:: Work item ::
The data must be given again exactly as written, with all images omitted.
---------- Available data ----------
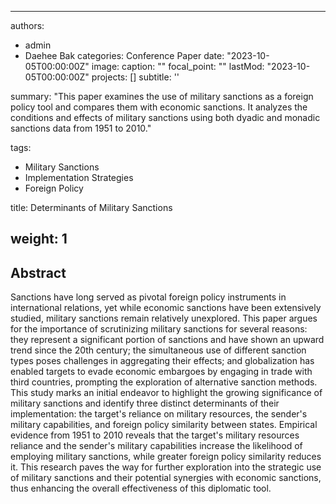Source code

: 
---
authors:
- admin
- Daehee Bak
categories: Conference Paper
date: "2023-10-05T00:00:00Z"
image:
  caption: ""
  focal_point: ""
lastMod: "2023-10-05T00:00:00Z"
projects: []
subtitle: ''  

summary: "This paper examines the use of military sanctions as a foreign policy tool and compares them with economic sanctions. It analyzes the conditions and effects of military sanctions using both dyadic and monadic sanctions data from 1951 to 2010."

tags:
- Military Sanctions
- Implementation Strategies
- Foreign Policy

title: Determinants of Military Sanctions

weight: 1
---

## Abstract

Sanctions have long served as pivotal foreign policy instruments in international relations, yet while economic sanctions have been extensively studied, military sanctions remain relatively unexplored. This paper argues for the importance of scrutinizing military sanctions for several reasons: they represent a significant portion of sanctions and have shown an upward trend since the 20th century; the simultaneous use of different sanction types poses challenges in aggregating their effects; and globalization has enabled targets to evade economic embargoes by engaging in trade with third countries, prompting the exploration of alternative sanction methods. This study marks an initial endeavor to highlight the growing significance of military sanctions and identify three distinct determinants of their implementation: the target's reliance on military resources, the sender's military capabilities, and foreign policy similarity between states. Empirical evidence from 1951 to 2010 reveals that the target's military resources reliance and the sender's military capabilities increase the likelihood of employing military sanctions, while greater foreign policy similarity reduces it. This research paves the way for further exploration into the strategic use of military sanctions and their potential synergies with economic sanctions, thus enhancing the overall effectiveness of this diplomatic tool.

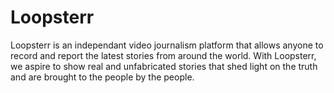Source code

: # Loopsterr
  Loopsterr is an independant video journalism platform that allows anyone to record and report the latest stories from around the world. 
  With Loopsterr, we aspire to show real and unfabricated stories that shed light on the truth and are brought to the people by the people.
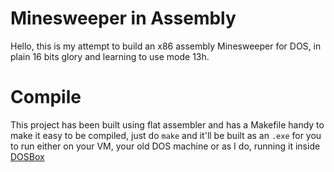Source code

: Minesweeper in Assembly
=======================

Hello, this is my attempt to build an x86 assembly Minesweeper for DOS, 
in plain 16 bits glory and learning to use mode 13h.

Compile
=======

This project has been built using flat assembler and has a Makefile handy
to make it easy to be compiled, just do `make` and it'll be built as an
`.exe` for you to run either on your VM, your old DOS machine or as I do,
running it inside [DOSBox](https://www.dosbox.com/)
----------
:: Solution ::
Source code

: 
---
authors:
- admin
- Daehee Bak
categories: Conference Paper
date: "2023-10-05T00:00:00Z"
image:
  caption: ""
  focal_point: ""
lastMod: "2023-10-05T00:00:00Z"
projects: []
subtitle: ''  

summary: "This paper examines the use of military sanctions as a foreign policy tool and compares them with economic sanctions. It analyzes the conditions and effects of military sanctions using both dyadic and monadic sanctions data from 1951 to 2010."

tags:
- Military Sanctions
- Implementation Strategies
- Foreign Policy

title: Determinants of Military Sanctions

weight: 1
---

## Abstract

Sanctions have long served as pivotal foreign policy instruments in international relations, yet while economic sanctions have been extensively studied, military sanctions remain relatively unexplored. This paper argues for the importance of scrutinizing military sanctions for several reasons: they represent a significant portion of sanctions and have shown an upward trend since the 20th century; the simultaneous use of different sanction types poses challenges in aggregating their effects; and globalization has enabled targets to evade economic embargoes by engaging in trade with third countries, prompting the exploration of alternative sanction methods. This study marks an initial endeavor to highlight the growing significance of military sanctions and identify three distinct determinants of their implementation: the target's reliance on military resources, the sender's military capabilities, and foreign policy similarity between states. Empirical evidence from 1951 to 2010 reveals that the target's military resources reliance and the sender's military capabilities increase the likelihood of employing military sanctions, while greater foreign policy similarity reduces it. This research paves the way for further exploration into the strategic use of military sanctions and their potential synergies with economic sanctions, thus enhancing the overall effectiveness of this diplomatic tool.

Source code

: # Loopsterr
  Loopsterr is an independant video journalism platform that allows anyone to record and report the latest stories from around the world. 
  With Loopsterr, we aspire to show real and unfabricated stories that shed light on the truth and are brought to the people by the people.
Source code

: Minesweeper in Assembly
=======================

Hello, this is my attempt to build an x86 assembly Minesweeper for DOS, 
in plain 16 bits glory and learning to use mode 13h.

Compile
=======

This project has been built using flat assembler and has a Makefile handy
to make it easy to be compiled, just do `make` and it'll be built as an
`.exe` for you to run either on your VM, your old DOS machine or as I do,
running it inside [DOSBox](https://www.dosbox.com/)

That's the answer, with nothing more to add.